Но даже принимая все вышеизложенное во внимание, необходимо все-таки сказать, что несмотря на все субъективные и эмоциональные моменты в публицистике Достоевского, «всеобщее примирение» и «всечеловечность» всегда оставались для романиста приоритетом, во имя которого он, в отличие от националистов, готов был перешагнуть через любую личную неприязнь: «… Но «буди! буди!» Да будет полное и духовное единение племен и никакой разницы прав! <…>  и да сойдемся мы единым духом, в полном братстве, на взаимную помощь и на великое дело служения земле нашей, государству и отечеству нашему!» (25; 87). Эти слова Ф.М. Достоевского из «Дневника писателя» обращены к русским и евреям. Как правило, современные антисемиты опускают окончание главы «Еврейский вопрос» под названием «Но да здравствует братство!». Сам Достоевский как окончательное мерило в еврейском вопросе выставляет не собственные эмоции, а Слово Христа – в этом он остается верен своему принципу сверять поступки с образом Христа: «… Но несмотря на все «фантазии» и на все, что я написал выше, я все-таки стою за полное и окончательное уравнение прав (русских и евреев – М.М.) – потому что это Христов закон, потому что это христианский принцип» (25; 87).

В публицистике Федора Достоевского не все радужно и безобидно, но необходимо отметить и другое – писатель все же никогда не выпускал из сферы своего внимания благородную цель «всеобщего духовного примирения».

Достоевский в своей публицистике и романах очень ясно и недвусмысленно проводит мысль обоюдного покаяния. При всех упреках, высказанных им в адрес других народов, Достоевский не забывал говорить о приоритетных для него вещах – примирении и единении. Это обстоятельство окрашивает его критику других народов в совсем иные тона, нежели у современных националистов.  Укоры любви серьезно отличаются от уничтожающих упреков, рождающих лишь ненависть сторон.
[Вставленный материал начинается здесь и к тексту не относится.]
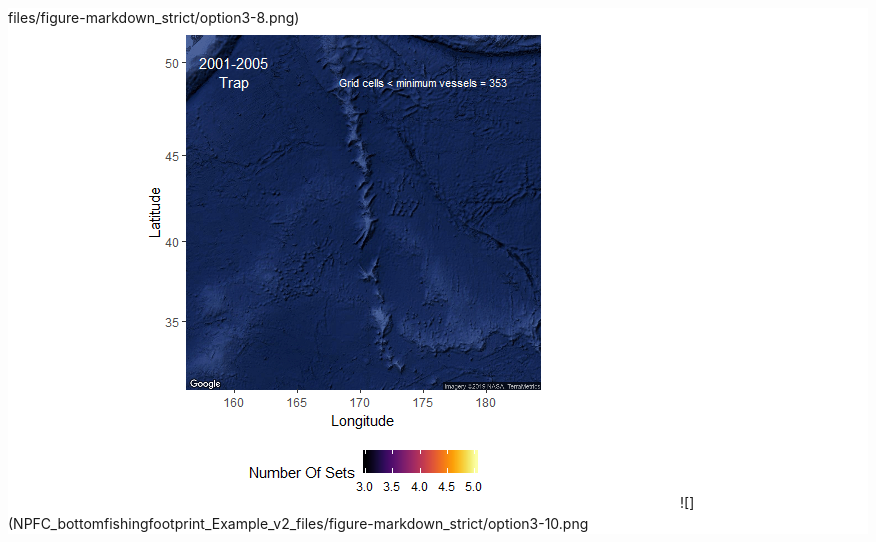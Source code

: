 files/figure-markdown_strict/option3-8.png)![](NPFC_bottomfishingfootprint_Example_v2_files/figure-markdown_strict/option3-9.png)![](NPFC_bottomfishingfootprint_Example_v2_files/figure-markdown_strict/option3-10.png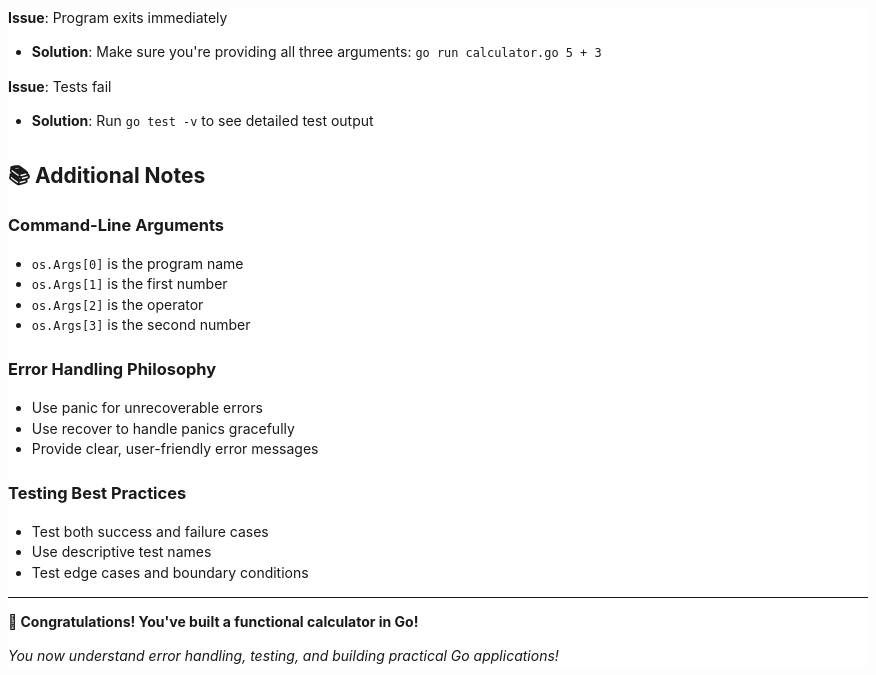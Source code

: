 **Issue**: Program exits immediately
- **Solution**: Make sure you're providing all three arguments: `go run calculator.go 5 + 3`

**Issue**: Tests fail
- **Solution**: Run `go test -v` to see detailed test output

## 📚 Additional Notes

### Command-Line Arguments
- `os.Args[0]` is the program name
- `os.Args[1]` is the first number
- `os.Args[2]` is the operator
- `os.Args[3]` is the second number

### Error Handling Philosophy
- Use panic for unrecoverable errors
- Use recover to handle panics gracefully
- Provide clear, user-friendly error messages

### Testing Best Practices
- Test both success and failure cases
- Use descriptive test names
- Test edge cases and boundary conditions

---

**🎉 Congratulations! You've built a functional calculator in Go!**

*You now understand error handling, testing, and building practical Go applications!*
Относится ли максима «все за всех виноваты» только к межличностному покаянию и примирению? И разве межличностное прощение не является основанием для примирения народов и церквей? Очевидно также, что необходимым условием для этого процесса является обязательное обоюдное покаяние – как в Прощеное воскресенье, когда человек не ждет извинений от других, а первым говорит «прости меня», даже если он и менее виновен, чем его ближний. А каяться друг перед другом и разным народам, и Восточной и Западной церквам уж точно есть в чем. Как не может один человек сказать другому «ты грешнее меня» (вспомним, как Сам Господь обличил фарисея, считавшего себя праведнее мытаря), точно так же народы и церкви не должны бояться сделать этот шаг к покаянию и примирению. Способность первым признавать свои ошибки и просить прощения, как известно, в христианской системе ценностей отнюдь не является признаком слабости, а напротив – духовной силы.
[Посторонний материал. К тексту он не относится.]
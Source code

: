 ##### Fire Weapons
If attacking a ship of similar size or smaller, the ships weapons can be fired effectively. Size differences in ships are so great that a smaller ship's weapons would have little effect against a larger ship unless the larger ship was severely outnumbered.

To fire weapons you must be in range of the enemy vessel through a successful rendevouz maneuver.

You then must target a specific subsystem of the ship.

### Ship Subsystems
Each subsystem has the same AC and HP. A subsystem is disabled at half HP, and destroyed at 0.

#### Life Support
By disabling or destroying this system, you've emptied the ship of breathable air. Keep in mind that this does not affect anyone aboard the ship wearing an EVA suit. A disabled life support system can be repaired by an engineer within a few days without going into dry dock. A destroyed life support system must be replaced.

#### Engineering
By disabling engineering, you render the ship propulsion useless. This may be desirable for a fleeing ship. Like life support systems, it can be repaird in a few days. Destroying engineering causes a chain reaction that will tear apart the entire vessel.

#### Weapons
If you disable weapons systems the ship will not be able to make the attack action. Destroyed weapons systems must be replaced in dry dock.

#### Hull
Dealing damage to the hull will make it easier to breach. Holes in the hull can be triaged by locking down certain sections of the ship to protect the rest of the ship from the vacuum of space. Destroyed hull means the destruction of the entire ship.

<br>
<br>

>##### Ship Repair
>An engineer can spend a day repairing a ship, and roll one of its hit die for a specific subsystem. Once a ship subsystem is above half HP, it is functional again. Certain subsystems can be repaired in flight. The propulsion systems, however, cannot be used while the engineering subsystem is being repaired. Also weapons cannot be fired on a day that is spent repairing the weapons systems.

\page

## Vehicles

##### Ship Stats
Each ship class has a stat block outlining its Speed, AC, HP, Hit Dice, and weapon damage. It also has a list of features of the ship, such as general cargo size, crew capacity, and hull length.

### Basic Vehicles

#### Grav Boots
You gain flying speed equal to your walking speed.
Таким образом, русский мессианизм, проповедником которого выступал Федор Михайлович Достоевский, может служить и делу небывалого духовного подъема и расцвета России, но также, при превратном толковании, может привести к националистическим обочинам и ересям. В ответ Полю Клоделю, Пьеру Паскалю, Флоресу Лопесу и другим иностранным читателям Достоевского, испуганным перспективой тоталитарного навязывания русского христианства, остается только сказать, что им не стоит так бояться – в России и по сей день сильно понимание недопустимости насилия в вопросах веры, которое идет от писателя Федора Достоевского и философа Владимира Соловьева. О союзе народов, скрепленном не кровью, а любовью писал и Федор Иванович Тютчев.

Как согласовать в пределах  романного мира Достоевского его заявления об исключительности русского народа  и провозглашенную им же сначала в  первых номерах «Времени», а потом и в  Пушкинской речи «всечеловечность»? Кое-что прояснить в этом противопоставлении, вероятно,  может позиция соратника Федора Михайловича по журнальному делу Аполлона Григорьева, проводившего в своих критических статьях смелые параллели между понятиями «народ» и «семья».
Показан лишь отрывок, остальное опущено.